WHAT TO PRODUCE: From the records below, set down exactly the lines starting with the line that contains "Icon for the" and going on through the line that contains "# Recording setup". Nothing else is wanted.

SOURCE MATERIAL:
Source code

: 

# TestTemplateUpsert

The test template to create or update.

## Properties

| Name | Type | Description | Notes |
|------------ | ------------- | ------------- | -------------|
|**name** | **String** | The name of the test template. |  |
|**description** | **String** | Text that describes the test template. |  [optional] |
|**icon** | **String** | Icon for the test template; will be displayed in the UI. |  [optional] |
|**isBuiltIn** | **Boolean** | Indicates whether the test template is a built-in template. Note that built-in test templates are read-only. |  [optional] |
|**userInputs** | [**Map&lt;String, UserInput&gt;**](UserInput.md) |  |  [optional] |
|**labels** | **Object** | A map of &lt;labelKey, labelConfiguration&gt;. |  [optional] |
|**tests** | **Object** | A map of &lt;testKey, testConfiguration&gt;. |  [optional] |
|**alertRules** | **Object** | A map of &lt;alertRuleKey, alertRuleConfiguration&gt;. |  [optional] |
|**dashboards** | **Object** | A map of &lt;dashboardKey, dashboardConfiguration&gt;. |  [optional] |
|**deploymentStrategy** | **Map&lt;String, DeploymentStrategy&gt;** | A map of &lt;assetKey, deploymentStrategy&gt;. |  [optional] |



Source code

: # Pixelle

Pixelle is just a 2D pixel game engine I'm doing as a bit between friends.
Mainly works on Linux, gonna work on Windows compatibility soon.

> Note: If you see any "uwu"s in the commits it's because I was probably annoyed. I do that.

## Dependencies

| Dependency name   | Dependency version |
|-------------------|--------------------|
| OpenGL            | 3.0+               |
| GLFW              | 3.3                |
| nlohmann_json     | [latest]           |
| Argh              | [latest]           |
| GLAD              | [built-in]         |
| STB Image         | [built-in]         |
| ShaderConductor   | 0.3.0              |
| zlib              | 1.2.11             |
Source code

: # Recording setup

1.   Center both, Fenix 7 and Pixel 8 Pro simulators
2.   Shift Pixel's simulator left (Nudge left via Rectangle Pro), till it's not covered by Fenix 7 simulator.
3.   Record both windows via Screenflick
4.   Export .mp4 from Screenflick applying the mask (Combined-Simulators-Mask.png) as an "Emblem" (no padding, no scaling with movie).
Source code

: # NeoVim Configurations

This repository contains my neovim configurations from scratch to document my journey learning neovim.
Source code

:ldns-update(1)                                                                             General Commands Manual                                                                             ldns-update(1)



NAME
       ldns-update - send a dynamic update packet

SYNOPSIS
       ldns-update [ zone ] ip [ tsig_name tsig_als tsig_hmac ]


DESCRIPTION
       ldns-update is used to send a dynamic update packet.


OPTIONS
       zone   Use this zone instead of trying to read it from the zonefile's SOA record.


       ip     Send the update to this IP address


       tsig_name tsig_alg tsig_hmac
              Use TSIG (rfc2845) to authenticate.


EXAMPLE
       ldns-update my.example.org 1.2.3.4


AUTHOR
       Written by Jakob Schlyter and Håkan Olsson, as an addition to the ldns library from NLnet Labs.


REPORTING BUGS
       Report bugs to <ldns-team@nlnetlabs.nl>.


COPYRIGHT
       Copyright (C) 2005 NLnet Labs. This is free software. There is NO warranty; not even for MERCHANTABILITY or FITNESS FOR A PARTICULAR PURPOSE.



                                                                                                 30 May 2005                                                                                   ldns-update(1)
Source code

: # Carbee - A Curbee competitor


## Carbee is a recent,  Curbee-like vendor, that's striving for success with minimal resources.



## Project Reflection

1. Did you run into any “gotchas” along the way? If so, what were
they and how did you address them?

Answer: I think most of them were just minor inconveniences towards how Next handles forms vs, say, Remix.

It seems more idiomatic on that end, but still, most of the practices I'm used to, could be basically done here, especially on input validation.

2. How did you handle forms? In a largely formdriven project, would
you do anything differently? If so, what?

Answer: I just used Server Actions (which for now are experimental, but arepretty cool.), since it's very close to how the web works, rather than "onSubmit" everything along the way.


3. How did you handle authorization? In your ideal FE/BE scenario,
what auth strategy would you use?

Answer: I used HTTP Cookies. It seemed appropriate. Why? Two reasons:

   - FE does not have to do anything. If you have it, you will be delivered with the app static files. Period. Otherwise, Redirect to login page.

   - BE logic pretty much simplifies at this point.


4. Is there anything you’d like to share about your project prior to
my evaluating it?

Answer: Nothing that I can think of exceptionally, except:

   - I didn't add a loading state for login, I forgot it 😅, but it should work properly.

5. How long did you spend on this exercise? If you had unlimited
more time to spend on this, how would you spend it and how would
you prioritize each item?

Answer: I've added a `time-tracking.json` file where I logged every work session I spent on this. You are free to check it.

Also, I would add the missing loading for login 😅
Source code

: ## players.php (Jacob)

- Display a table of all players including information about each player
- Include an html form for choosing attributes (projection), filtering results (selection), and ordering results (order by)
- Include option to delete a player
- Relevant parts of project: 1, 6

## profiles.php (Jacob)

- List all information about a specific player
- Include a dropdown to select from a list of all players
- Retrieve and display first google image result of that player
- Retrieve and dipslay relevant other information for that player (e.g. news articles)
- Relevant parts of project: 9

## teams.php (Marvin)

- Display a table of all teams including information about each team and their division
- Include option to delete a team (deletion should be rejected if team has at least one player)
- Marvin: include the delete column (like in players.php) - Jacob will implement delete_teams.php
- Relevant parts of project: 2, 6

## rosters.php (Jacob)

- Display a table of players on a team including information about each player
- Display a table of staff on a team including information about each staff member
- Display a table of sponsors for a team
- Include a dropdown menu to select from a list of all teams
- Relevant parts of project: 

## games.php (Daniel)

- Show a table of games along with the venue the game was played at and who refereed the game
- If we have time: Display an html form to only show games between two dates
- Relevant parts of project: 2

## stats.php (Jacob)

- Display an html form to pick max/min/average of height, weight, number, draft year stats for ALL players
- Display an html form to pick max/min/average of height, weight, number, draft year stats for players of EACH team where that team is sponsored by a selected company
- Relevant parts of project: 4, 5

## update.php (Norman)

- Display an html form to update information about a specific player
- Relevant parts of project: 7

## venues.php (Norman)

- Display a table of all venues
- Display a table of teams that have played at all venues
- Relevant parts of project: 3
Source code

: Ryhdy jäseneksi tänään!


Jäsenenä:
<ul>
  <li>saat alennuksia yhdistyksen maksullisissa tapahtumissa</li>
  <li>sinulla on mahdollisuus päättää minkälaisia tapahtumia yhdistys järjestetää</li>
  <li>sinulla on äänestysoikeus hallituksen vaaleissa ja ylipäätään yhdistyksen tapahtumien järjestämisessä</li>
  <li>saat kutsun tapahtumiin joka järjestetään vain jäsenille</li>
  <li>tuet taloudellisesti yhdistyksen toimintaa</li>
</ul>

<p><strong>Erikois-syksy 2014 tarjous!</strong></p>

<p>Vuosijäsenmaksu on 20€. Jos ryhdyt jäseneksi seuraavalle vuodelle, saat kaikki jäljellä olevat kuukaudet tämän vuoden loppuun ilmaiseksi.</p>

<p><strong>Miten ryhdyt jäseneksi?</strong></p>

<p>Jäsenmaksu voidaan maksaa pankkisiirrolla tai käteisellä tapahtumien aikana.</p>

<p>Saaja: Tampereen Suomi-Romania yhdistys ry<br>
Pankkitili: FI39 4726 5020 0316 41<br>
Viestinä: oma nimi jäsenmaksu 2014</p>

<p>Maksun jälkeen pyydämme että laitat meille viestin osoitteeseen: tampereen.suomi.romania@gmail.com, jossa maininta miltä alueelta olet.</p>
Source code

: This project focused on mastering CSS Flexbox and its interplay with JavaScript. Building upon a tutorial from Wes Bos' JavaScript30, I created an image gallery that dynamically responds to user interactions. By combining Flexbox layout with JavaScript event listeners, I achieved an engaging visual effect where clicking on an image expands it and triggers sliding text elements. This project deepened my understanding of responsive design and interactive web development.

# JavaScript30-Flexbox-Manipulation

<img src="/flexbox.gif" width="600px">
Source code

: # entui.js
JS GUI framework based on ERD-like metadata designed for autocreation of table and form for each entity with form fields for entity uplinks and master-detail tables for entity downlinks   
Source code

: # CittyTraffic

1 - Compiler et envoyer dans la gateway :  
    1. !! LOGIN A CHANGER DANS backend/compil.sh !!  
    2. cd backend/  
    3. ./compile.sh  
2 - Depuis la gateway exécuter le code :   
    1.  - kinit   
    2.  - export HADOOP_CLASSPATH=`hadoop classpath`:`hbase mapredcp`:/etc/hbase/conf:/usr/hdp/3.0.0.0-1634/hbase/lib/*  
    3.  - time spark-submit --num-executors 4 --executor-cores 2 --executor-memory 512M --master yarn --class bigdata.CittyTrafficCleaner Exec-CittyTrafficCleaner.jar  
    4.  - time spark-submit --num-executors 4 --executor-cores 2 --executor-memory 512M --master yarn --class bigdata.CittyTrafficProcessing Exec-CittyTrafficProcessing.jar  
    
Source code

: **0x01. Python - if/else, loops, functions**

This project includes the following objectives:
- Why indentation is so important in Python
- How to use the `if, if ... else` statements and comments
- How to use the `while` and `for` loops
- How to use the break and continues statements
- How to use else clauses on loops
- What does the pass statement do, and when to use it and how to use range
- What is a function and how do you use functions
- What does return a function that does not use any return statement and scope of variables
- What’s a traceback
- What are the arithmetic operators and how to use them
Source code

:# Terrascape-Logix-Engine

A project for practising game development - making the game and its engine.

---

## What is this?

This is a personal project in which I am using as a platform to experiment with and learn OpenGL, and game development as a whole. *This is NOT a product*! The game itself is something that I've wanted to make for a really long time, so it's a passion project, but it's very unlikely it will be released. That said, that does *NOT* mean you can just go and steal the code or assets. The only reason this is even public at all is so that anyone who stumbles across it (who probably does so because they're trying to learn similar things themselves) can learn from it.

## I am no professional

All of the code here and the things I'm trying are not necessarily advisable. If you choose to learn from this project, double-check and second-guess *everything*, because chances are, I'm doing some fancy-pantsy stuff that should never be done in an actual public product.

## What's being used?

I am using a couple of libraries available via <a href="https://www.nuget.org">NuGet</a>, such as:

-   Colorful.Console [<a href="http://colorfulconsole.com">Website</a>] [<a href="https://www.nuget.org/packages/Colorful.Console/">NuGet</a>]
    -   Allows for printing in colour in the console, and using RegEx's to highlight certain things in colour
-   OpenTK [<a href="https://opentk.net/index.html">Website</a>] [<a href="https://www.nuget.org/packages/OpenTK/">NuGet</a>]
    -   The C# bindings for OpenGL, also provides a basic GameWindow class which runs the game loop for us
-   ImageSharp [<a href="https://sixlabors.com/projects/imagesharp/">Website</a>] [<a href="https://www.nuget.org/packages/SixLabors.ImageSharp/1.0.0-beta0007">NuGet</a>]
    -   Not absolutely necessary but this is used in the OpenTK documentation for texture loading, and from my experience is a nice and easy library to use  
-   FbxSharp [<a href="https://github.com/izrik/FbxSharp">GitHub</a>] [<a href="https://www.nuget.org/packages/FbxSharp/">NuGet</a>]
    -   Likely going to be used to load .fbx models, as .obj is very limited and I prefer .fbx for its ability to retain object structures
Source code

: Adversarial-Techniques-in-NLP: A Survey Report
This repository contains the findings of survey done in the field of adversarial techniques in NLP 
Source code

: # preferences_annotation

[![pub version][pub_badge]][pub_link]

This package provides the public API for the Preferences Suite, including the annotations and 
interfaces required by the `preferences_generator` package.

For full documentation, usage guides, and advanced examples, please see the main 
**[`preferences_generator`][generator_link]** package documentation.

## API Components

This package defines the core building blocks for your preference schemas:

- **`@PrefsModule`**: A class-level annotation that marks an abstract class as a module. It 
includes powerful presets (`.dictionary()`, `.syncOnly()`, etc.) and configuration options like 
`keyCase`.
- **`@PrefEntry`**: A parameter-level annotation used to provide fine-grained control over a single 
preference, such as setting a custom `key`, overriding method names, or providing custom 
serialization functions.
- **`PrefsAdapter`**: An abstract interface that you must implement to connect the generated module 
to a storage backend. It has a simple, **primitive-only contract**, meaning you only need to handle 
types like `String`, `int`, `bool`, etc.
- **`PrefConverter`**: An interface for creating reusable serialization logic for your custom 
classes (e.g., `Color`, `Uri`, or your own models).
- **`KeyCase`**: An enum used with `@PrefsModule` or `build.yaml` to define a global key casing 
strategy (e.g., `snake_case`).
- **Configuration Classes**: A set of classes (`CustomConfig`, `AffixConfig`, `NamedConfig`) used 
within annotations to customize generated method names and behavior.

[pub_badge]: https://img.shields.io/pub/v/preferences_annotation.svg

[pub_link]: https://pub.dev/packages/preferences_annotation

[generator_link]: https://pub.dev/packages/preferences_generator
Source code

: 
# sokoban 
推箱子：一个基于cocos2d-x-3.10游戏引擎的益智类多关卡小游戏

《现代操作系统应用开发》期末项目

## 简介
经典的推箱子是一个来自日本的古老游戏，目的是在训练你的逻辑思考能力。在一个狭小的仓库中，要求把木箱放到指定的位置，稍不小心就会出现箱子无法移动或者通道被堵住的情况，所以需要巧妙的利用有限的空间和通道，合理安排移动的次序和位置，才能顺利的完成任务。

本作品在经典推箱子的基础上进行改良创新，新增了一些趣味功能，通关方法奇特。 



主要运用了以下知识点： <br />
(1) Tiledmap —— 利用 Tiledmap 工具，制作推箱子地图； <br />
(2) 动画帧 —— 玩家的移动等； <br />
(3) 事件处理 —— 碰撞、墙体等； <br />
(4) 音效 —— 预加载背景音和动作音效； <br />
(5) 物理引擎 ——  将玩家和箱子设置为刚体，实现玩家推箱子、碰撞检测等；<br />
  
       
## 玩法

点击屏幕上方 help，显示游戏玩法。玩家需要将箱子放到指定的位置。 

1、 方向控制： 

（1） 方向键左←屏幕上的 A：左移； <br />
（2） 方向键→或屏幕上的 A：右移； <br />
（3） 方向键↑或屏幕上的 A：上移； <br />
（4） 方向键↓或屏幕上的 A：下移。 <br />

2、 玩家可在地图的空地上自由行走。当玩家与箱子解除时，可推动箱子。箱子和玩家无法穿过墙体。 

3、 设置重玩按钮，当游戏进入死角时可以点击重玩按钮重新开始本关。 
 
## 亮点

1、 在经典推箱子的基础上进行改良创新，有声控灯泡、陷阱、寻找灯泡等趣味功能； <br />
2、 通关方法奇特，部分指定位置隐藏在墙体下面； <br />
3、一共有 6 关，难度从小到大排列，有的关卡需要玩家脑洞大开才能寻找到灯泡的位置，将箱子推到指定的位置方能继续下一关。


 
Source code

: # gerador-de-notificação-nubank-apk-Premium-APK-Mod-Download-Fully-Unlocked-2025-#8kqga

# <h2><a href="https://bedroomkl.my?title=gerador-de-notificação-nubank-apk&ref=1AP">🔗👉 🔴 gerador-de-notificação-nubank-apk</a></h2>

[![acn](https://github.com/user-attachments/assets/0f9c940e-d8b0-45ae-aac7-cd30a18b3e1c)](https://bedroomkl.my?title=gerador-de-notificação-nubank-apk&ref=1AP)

RESULT OF THIS EXERCISE:
|**icon** | **String** | Icon for the test template; will be displayed in the UI. |  [optional] |
|**isBuiltIn** | **Boolean** | Indicates whether the test template is a built-in template. Note that built-in test templates are read-only. |  [optional] |
|**userInputs** | [**Map&lt;String, UserInput&gt;**](UserInput.md) |  |  [optional] |
|**labels** | **Object** | A map of &lt;labelKey, labelConfiguration&gt;. |  [optional] |
|**tests** | **Object** | A map of &lt;testKey, testConfiguration&gt;. |  [optional] |
|**alertRules** | **Object** | A map of &lt;alertRuleKey, alertRuleConfiguration&gt;. |  [optional] |
|**dashboards** | **Object** | A map of &lt;dashboardKey, dashboardConfiguration&gt;. |  [optional] |
|**deploymentStrategy** | **Map&lt;String, DeploymentStrategy&gt;** | A map of &lt;assetKey, deploymentStrategy&gt;. |  [optional] |



Source code

: # Pixelle

Pixelle is just a 2D pixel game engine I'm doing as a bit between friends.
Mainly works on Linux, gonna work on Windows compatibility soon.

> Note: If you see any "uwu"s in the commits it's because I was probably annoyed. I do that.

## Dependencies

| Dependency name   | Dependency version |
|-------------------|--------------------|
| OpenGL            | 3.0+               |
| GLFW              | 3.3                |
| nlohmann_json     | [latest]           |
| Argh              | [latest]           |
| GLAD              | [built-in]         |
| STB Image         | [built-in]         |
| ShaderConductor   | 0.3.0              |
| zlib              | 1.2.11             |
Source code

: # Recording setup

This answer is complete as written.